Irfan Ma'ruf ยท Jumat, 29 November 2019 - 04:00:00 WIB
Bebas Riba, Jurus Tersangka Penjualan Rumah Syariah Perdaya 270 Korban
Kapolda Metro Jaya Irjen Pol Gatot Eddy Pramono menunjukkan gambar rumah syariah yang dijanjikan para tersangka kepada para korbannya saat eksposes di Mapolda Metro Jaya, Kamis (28/11/2019). (Foto: Antara/Rivan Awal Lingga).

JAKARTA, iNews.id - Polisi mengungkap kasus penipuan bermodus penjualan rumah syariah. Empat orang ditetapkan sebagai tersangka, yakni AD, MAA, MMD, dan SM. Mereka beraksi sejak 2015.

AD merupakan direktur PT ARM Cipta Mulia yang bergerak di bidang pembangunan rumah syariah.
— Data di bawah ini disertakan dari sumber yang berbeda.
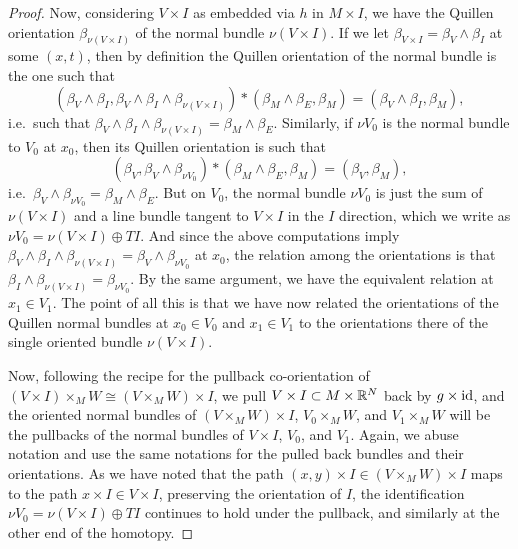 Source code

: \begin{proof}
	Now, considering $V \times I$ as embedded via $h$ in $M \times I$, we have the Quillen orientation $\beta_{\nu(V \times I)}$ of the normal bundle $\nu(V \times I)$.
	If we let $\beta_{V \times I} = \beta_V \wedge \beta_I$ at some $(x,t)$, then by definition the Quillen orientation of the normal bundle is the one such that
	\[
	(\beta_V \wedge \beta_I, \beta_V \wedge \beta_I \wedge \beta_{\nu(V \times I)}) * (\beta_M\wedge \beta_E,\beta_M) =
	(\beta_V\wedge \beta_I,\beta_M),
	\]
	i.e.\ such that $\beta_V \wedge \beta_I \wedge \beta_{\nu(V \times I)} = \beta_M \wedge \beta_E$.
	Similarly, if $\nu V_0$ is the normal bundle to $V_0$ at $x_0$, then its Quillen orientation is such that
	\[
	(\beta_V, \beta_V \wedge \beta_{\nu V_0})*(\beta_M \wedge \beta_E,\beta_M) =
	(\beta_V, \beta_M),
	\]
	i.e.\  $\beta_V \wedge \beta_{\nu V_0} = \beta_M \wedge \beta_E$.
	But on $V_0$, the normal bundle $\nu V_0$ is just the sum of $\nu(V \times I)$ and a line bundle tangent to $V \times I$ in the $I$ direction, which we write as $\nu V_0 = \nu(V \times I) \oplus TI$.
	And since the above computations imply $\beta_V \wedge \beta_I \wedge \beta_{\nu(V \times I)} = \beta_V \wedge \beta_{\nu V_0}$ at $x_0$, the relation among the orientations is that $\beta_I \wedge \beta_{\nu(V \times I)} = \beta_{\nu V_0}$.
	By the same argument, we have the equivalent relation at $x_1 \in V_1$.
	The point of all this is that we have now related the orientations of the Quillen normal bundles at $x_0 \in V_0$ and $x_1 \in V_1$ to the orientations there of the single oriented bundle $\nu(V \times I)$.

	Now, following the recipe for the pullback co-orientation of $(V \times I) \times_M W \cong (V \times_M W) \times I$, we pull $V \times I \subset M \times \mathbb{R}^N$ back by $g \times \mathrm{id}$, and the oriented normal bundles of $(V \times_M W) \times I$, $V_0 \times_M W$, and $V_1 \times_M W$ will be the pullbacks of the normal bundles of $V \times I$, $V_0$, and $V_1$.
	Again, we abuse notation and use the same notations for the pulled back bundles and their orientations.
	As we have noted that the path $(x,y) \times I \in (V \times_M W) \times I$ maps to the path $x \times I \in V \times I$, preserving the orientation of $I$, the identification $\nu V_0 = \nu(V \times I) \oplus TI$ continues to hold under the pullback, and similarly at the other end of the homotopy.


\end{proof}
Sementara, tiga tersangka lainnya yakni MAA, MMD, dan SM merupakan karyawan pemasaran.

Kapolda Metro Jaya Irjen Pol Gatot Eddy Pramono mengatakan, para tersangka mengelabui korbannya dengan iming-iming penawaran rumah syariah. Penjualan rumah tempat tinggal ini diklaim bebas riba, tanpa pengecekan Bank Indonesia (BI checking) dan tanpa bunga kredit.

Iming-iming terbukti berhasil memikat para calon korban. Sebanyak 270 orang telah membeli rumah syariah tersebut. Para pembeli mulai curiga karena rumah yang dijanjikan tak kunjung dibangun.
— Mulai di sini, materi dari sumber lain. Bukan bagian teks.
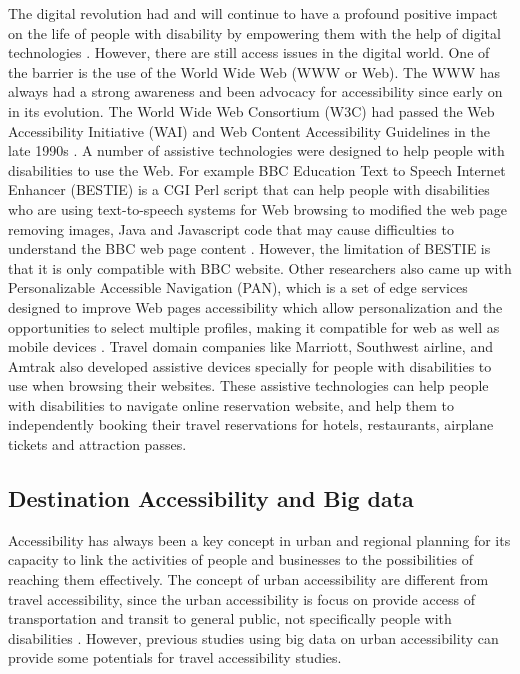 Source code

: The digital revolution had and will continue to have a profound positive impact on the life of people with
disability by empowering them with the help of digital technologies \cite{Appleyard2005}. However, there are
still access issues in the digital world. One of the barrier is the use of the World Wide Web (WWW or Web).
The WWW has always had a strong awareness and been advocacy for accessibility since early on in its
evolution. The World Wide Web Consortium (W3C) had passed the Web Accessibility Initiative (WAI) and Web
Content Accessibility Guidelines in the late 1990s \cite{Appleyard2005}. A number of assistive technologies
were designed to help people with disabilities to use the Web. For example BBC Education Text to Speech
Internet Enhancer (BESTIE) is a CGI Perl script that can help people with disabilities who are using
text-to-speech systems for Web browsing to modified the web page removing images, Java and Javascript code
that may cause difficulties to understand the BBC web page content \cite{Erra}. 
However, the limitation of BESTIE is that it is only compatible with BBC website. Other researchers also
came up with Personalizable Accessible Navigation (PAN), which is a set of edge services designed to improve
Web pages accessibility which allow  personalization and the opportunities to select multiple profiles,
making it compatible for web as well as mobile devices \cite{info:doi/10.2196/mhealth.3956}.
Travel domain companies like Marriott, Southwest airline, and Amtrak also developed assistive devices specially for people with disabilities to use when browsing their websites. 
These assistive technologies can help people with disabilities to navigate online reservation website, and help them to independently booking their travel reservations for hotels, restaurants, airplane tickets and attraction passes.


\subsection{Destination Accessibility and Big data}
Accessibility has always been a key concept in urban and regional planning for its capacity to link the activities of people and businesses to the possibilities of reaching them effectively. The concept of urban accessibility are different from travel accessibility, since the urban accessibility is focus on provide access of transportation and transit to general public, not specifically people with disabilities \cite{moya2016dynamic}. However, previous studies using big data on urban accessibility can provide some potentials for travel accessibility studies.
Sebanyak 41 orang akhirnya melaporkan kasus ini ke Polda Metro Jaya. Polisi pun menyelidiki hingga akhirnya menangkap empat orang.
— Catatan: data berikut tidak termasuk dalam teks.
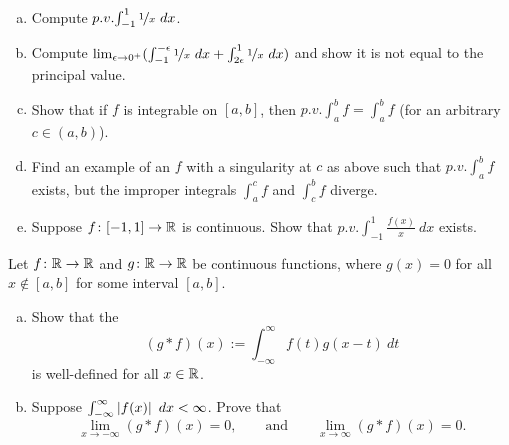 \begin{exercise}
{\ }
\begin{enumerate}[a)]
\item
Compute $p.v.\!\int_{-1}^1 \nicefrac{1}{x}~dx$.
\item
Compute
$\lim_{\epsilon\to 0^+}
( \int_{-1}^{-\epsilon} \nicefrac{1}{x}~dx + 
\int_{2\epsilon}^1 \nicefrac{1}{x}~dx )$ and show it is not equal
to the principal value.
\item
Show that if $f$ is integrable on $[a,b]$, then
$p.v.\!\int_a^b f = \int_a^b f$ (for an arbitrary $c \in (a,b)$).
\item
Find an example of an $f$ with a singularity at $c$ as above
such that 
$p.v.\!\int_a^b f$ exists, but the improper integrals
$\int_a^c f$ and $\int_c^b f$ diverge.
\item
Suppose 
$f \colon [-1,1] \to {\mathbb{R}}$ is continuous.  Show that
$p.v.\!\int_{-1}^1 \frac{f(x)}{x}~dx$ exists.
\end{enumerate}
\end{exercise}

\begin{samepage}
\begin{exercise}
Let $f \colon {\mathbb{R}} \to {\mathbb{R}}$ and 
$g \colon {\mathbb{R}} \to {\mathbb{R}}$ be continuous functions, where
$g(x) = 0$ for all $x \notin [a,b]$ for some interval $[a,b]$.
\begin{enumerate}[a)]
\item
Show that the
\emph{}
\begin{equation*}
(g * f)(x) := \int_{-\infty}^\infty f(t)g(x-t)~dt 
\end{equation*}
is well-defined for all $x \in {\mathbb{R}}$.
\item
Suppose $\int_{-\infty}^\infty \left\lvert {f(x)} \right\rvert~dx < \infty$.  Prove that
\begin{equation*}
\lim_{x \to -\infty} (g * f)(x) = 0, \qquad \text{and} \qquad
\lim_{x \to \infty} (g * f)(x) = 0 .
\end{equation*}
\end{enumerate}
\end{exercise}
\end{samepage}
"Tidak ada riba, tidak perlu checking bank, tidak ada bunga kredit, pasti akan sangat menarik. Tapi sampai sekarang pembangunan belum ada sehingga masyarakat ini menjadi korban," kata Gatot di Polda Metro Jaya, Kamis (28/11/2019).

Kepada para korban, kata Gatot, para pelaku mengaku akan membangun perumahan syariah itu di lima lokasi di antaranya Bogor, Bekasi, dan Lampung. Jika terjadi kesepakatan, para pembeli kemudian diminta menyerahkan uang melalui transfer bank.

Berdasarkan pengakuan para tersangka, uang tersebut digunakan untuk pembebasan lahan di lima lokasi perumahan yang akan dibangun. Namun, polisi tak mempercayai begitu saja.

Berdasarkan laporan korban, para tersangka melarikan diri sejak menerima uang dari para pembeli. Mereka tak bisa dihubungi.

"Jadi, uang aliran dananya itu (diklaim) digunakan untuk kelima perumahan. Kita sedang melakukan penyidikan," ungkap Gatot.

Dari kasus ini, polisi menyita sejumlah barang bukti di antaranya brosur penjualan, bukti pembayaran para korban, dan buku tabungan. Para tersangka kini telah ditahan.

Mereka dijerat dengan Pasal 378 KUHP dan atau Pasal 372 KUHP dan atau Pasal 137 jo Pasal 154, Pasal 138 jo pasal 45 jo Pasal 55, Pasal 139 jo pasal 156, pasal 145 jo pasal 162 Undang-Undang Nomor 1 Tahun 2011 tentang Perumahan dan atau Pasal 3,4 dan 5 UU Nomor 8 tahun 2010 tentang Tindak Pidana Pencucian Uang atau TPPU. Ancaman hukuman untuk para tersangka di atas 20 tahun penjara.